Thursday, October 24, 2013

10/24/13

Wallace
By Michael White


An extra-terrestrial being travels through innumerable galaxies en route to Earth, only to kill itself shortly after arriving: why? Allow me to start from the beginning. No, I am pressed for time here, so instead allow me to start from near the Fall.

Several weeks ago, on a slow afternoon, what appeared to be a corpse was brought into my firm’s laboratory. From the little information I obtained through its couriers, I was able to surmise not only that it was in fact a corpse, but also that it had fallen to its death. Master detective work, I know, but it was a good start.

Hung around the corpse’s neck, or what I presumed to be its neck, was an oblong device which emitted a slew of vibration-like sounds. Our in-house translators deemed all but one of the sounds unintelligible: the sound was the word Earth.
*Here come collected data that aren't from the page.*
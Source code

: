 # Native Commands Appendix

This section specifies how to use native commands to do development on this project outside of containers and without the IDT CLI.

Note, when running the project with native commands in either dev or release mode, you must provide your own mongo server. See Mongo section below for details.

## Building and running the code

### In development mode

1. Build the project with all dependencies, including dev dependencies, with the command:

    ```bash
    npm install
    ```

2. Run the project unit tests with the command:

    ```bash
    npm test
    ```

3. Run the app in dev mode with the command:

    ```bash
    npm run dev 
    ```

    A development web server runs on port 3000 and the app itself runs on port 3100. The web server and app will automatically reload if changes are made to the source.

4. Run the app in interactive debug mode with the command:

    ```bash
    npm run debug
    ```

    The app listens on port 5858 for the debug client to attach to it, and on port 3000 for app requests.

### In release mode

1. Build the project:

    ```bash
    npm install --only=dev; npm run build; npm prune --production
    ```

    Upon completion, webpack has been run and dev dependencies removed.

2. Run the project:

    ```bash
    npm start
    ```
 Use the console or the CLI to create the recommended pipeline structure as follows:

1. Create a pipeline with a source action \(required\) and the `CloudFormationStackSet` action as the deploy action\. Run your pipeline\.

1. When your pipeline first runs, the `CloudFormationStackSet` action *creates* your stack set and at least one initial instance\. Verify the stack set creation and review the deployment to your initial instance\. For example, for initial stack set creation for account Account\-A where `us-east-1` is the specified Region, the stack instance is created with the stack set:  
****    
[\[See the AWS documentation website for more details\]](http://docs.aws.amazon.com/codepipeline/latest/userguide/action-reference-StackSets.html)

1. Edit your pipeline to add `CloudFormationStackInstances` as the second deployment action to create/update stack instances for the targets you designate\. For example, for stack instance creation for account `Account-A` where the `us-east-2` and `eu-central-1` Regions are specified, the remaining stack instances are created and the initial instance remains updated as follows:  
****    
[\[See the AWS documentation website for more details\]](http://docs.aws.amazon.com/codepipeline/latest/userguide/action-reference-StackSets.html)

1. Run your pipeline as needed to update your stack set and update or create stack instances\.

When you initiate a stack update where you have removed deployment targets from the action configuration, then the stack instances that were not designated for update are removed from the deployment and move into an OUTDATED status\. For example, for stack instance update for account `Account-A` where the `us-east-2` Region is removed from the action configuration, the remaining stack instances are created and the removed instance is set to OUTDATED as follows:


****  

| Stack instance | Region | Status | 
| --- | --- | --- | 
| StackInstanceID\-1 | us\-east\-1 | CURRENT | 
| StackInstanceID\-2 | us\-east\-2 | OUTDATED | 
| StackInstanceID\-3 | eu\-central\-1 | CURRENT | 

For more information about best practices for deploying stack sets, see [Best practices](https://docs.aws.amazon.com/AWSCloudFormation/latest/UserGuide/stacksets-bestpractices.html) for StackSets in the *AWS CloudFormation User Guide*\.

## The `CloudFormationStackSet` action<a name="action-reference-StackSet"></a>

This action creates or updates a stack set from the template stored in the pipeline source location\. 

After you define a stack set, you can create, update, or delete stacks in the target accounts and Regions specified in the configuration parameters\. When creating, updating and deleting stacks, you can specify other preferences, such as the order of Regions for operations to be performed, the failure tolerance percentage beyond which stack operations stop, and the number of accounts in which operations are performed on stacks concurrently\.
I was tasked with dissecting the corpse, so I named it Wallace. (It is important to be on a first-name basis with your specimens.) Wallace is a short pale creature with a whirlpool of little spikes along its torso. It has a mouth-like crater middlemost its chest, sandpaper skin, and many stern eyes the color of burnt bread, which pimple its face—or maybe its genitals; it is difficult to know what is up or down (if there is “up” or “down”) with Wallace. I only tell you all of this because I struggle even now to put into words what I found inside.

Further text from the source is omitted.